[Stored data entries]
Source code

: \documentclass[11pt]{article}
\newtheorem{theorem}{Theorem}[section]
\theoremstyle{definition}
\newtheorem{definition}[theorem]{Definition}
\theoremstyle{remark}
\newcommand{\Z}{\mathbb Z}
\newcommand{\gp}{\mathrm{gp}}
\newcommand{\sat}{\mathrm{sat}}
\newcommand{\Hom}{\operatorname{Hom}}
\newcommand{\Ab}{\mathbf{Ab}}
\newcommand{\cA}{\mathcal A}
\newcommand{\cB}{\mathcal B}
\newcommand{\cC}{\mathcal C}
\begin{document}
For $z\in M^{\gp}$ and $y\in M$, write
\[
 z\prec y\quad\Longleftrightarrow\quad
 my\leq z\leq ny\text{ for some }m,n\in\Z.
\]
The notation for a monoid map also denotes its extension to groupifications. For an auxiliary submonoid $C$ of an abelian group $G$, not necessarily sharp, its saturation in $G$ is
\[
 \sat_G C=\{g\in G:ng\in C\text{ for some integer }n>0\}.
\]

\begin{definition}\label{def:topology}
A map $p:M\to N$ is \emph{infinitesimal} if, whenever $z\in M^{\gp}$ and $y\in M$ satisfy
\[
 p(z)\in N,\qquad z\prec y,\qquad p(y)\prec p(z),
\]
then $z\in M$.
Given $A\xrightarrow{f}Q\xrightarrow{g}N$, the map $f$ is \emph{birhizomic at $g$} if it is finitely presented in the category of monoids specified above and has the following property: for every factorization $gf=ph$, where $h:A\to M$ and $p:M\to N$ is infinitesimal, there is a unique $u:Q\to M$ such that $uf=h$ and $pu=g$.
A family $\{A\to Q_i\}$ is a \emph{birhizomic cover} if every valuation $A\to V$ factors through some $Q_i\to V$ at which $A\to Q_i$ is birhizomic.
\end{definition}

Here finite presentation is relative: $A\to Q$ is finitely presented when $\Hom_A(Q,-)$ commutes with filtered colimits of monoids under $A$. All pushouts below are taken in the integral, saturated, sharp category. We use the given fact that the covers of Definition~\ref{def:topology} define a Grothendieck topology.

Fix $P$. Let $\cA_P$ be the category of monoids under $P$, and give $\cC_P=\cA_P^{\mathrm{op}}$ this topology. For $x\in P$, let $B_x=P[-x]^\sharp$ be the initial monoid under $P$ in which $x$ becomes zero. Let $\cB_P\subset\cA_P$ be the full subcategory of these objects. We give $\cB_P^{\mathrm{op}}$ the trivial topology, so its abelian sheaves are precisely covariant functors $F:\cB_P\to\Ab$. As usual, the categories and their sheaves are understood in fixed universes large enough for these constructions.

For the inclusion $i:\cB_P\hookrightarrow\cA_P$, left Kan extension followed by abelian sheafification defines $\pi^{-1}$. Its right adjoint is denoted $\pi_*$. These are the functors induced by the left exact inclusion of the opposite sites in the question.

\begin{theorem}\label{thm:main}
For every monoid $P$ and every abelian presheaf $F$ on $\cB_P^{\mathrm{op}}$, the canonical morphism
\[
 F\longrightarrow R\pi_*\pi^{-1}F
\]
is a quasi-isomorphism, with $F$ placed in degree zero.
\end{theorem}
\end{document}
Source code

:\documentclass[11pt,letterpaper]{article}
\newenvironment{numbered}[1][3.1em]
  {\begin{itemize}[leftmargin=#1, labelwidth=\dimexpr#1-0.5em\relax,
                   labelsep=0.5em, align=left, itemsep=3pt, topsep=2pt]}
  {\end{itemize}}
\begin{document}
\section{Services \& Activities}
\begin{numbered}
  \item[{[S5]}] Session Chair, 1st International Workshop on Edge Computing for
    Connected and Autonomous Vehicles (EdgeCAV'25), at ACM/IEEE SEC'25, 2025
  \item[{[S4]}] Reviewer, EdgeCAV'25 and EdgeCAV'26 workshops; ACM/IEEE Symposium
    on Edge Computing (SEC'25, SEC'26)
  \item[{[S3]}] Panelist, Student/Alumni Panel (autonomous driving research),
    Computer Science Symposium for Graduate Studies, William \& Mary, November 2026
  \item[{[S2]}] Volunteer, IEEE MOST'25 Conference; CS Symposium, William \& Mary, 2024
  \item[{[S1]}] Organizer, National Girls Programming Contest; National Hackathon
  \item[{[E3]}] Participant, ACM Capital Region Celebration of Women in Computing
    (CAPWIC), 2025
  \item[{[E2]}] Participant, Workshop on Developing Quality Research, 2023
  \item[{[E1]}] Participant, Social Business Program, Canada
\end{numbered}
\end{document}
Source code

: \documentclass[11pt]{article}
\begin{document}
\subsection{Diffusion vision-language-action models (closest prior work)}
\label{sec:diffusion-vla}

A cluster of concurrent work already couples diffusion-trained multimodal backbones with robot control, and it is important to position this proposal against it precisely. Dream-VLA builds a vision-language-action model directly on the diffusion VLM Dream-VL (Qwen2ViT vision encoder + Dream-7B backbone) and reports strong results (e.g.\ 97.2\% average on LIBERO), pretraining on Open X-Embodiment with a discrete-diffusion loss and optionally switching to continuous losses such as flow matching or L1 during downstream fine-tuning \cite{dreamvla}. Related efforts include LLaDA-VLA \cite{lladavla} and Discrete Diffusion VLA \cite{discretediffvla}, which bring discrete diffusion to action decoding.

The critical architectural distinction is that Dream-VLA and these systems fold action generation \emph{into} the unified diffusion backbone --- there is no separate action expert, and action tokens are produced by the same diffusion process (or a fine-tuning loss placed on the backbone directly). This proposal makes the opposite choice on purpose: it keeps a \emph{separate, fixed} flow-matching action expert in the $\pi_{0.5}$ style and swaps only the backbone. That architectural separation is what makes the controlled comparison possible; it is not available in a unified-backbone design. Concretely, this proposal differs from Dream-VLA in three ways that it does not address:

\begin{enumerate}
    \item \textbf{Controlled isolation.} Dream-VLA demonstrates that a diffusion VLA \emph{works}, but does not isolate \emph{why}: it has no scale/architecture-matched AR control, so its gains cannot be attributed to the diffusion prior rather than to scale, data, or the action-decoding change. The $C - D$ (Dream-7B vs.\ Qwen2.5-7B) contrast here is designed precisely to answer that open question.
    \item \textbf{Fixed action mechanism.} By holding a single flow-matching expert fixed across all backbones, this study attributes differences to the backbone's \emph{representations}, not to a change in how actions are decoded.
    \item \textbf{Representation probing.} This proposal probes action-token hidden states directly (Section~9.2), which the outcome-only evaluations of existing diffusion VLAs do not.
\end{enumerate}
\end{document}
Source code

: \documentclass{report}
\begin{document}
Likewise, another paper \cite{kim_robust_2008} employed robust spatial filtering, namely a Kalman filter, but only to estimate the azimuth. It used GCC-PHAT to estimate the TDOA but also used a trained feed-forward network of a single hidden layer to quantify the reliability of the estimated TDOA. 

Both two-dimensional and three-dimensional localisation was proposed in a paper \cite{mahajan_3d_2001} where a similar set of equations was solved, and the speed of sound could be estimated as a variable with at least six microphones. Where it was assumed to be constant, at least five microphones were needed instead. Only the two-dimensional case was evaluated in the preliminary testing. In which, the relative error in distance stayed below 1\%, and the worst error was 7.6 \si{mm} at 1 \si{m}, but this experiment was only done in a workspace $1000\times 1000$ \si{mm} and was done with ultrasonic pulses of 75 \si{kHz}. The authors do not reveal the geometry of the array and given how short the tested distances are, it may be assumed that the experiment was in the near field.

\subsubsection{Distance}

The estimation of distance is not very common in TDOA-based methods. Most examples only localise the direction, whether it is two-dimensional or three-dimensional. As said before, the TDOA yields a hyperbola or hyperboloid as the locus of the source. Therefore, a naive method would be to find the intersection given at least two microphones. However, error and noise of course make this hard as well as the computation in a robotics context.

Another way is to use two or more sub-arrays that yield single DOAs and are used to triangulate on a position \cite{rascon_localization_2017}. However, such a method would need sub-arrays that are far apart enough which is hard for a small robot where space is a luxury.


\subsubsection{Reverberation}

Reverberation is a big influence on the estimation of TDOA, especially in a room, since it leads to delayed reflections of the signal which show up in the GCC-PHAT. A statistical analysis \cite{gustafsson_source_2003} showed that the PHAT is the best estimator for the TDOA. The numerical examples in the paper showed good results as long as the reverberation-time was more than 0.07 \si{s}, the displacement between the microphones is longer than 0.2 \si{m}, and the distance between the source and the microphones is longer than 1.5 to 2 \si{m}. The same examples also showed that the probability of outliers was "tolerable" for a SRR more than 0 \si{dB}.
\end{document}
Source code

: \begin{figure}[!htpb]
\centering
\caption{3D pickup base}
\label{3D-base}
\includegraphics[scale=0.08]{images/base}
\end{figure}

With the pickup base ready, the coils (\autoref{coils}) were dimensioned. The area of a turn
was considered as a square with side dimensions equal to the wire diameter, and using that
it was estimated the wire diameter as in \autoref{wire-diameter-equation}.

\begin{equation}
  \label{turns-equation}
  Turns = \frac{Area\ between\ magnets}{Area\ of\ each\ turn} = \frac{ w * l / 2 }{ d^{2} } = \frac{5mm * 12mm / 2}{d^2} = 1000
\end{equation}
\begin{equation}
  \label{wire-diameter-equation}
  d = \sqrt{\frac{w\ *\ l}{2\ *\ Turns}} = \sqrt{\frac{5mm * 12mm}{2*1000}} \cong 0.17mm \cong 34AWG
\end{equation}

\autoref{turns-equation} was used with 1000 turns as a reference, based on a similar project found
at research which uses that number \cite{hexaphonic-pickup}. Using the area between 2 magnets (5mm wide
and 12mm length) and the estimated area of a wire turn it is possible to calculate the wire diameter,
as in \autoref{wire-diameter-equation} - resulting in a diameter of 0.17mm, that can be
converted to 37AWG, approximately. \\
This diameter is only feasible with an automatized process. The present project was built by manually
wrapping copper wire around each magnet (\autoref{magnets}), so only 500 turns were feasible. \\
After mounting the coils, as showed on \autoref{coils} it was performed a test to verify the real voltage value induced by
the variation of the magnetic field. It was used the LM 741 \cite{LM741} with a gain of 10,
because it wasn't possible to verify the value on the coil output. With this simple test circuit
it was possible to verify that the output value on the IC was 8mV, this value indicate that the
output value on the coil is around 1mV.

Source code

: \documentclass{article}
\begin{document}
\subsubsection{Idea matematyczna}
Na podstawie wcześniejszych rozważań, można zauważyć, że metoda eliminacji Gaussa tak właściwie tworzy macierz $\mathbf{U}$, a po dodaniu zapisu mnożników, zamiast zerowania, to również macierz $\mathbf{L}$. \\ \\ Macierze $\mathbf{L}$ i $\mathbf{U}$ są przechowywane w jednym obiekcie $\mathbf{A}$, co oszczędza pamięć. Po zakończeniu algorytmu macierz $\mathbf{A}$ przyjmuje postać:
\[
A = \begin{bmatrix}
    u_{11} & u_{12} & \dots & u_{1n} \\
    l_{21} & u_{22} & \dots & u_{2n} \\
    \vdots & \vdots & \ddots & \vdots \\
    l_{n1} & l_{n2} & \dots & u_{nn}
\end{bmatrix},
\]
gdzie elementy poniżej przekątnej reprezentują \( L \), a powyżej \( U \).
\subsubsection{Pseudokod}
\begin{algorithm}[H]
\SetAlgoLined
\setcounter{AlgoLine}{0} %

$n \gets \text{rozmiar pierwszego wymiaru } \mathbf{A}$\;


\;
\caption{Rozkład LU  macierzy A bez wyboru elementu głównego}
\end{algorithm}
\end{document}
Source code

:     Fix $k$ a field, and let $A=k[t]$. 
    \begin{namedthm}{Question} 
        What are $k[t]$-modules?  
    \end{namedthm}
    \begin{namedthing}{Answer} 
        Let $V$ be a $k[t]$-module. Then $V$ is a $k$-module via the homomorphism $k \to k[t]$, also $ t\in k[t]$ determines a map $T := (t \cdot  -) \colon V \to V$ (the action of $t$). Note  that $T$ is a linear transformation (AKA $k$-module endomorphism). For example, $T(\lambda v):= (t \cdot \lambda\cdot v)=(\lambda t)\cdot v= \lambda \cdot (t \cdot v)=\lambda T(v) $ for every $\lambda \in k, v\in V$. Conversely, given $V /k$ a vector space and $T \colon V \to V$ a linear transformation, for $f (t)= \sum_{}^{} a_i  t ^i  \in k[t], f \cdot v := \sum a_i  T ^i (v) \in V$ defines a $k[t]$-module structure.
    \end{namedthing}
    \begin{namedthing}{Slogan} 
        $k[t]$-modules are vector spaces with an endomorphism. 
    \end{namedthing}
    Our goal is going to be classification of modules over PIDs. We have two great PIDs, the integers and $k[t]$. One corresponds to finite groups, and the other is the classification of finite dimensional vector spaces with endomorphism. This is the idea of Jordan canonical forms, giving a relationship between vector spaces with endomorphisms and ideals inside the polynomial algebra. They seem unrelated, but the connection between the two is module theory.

## DIRECTIONS FOR THIS TASK
Find the lines in the entries above where "IEEE" occurs, and copy each of them.

## ANSWER FOR THIS EXERCISE
    Connected and Autonomous Vehicles (EdgeCAV'25), at ACM/IEEE SEC'25, 2025
  \item[{[S4]}] Reviewer, EdgeCAV'25 and EdgeCAV'26 workshops; ACM/IEEE Symposium
  \item[{[S2]}] Volunteer, IEEE MOST'25 Conference; CS Symposium, William \& Mary, 2024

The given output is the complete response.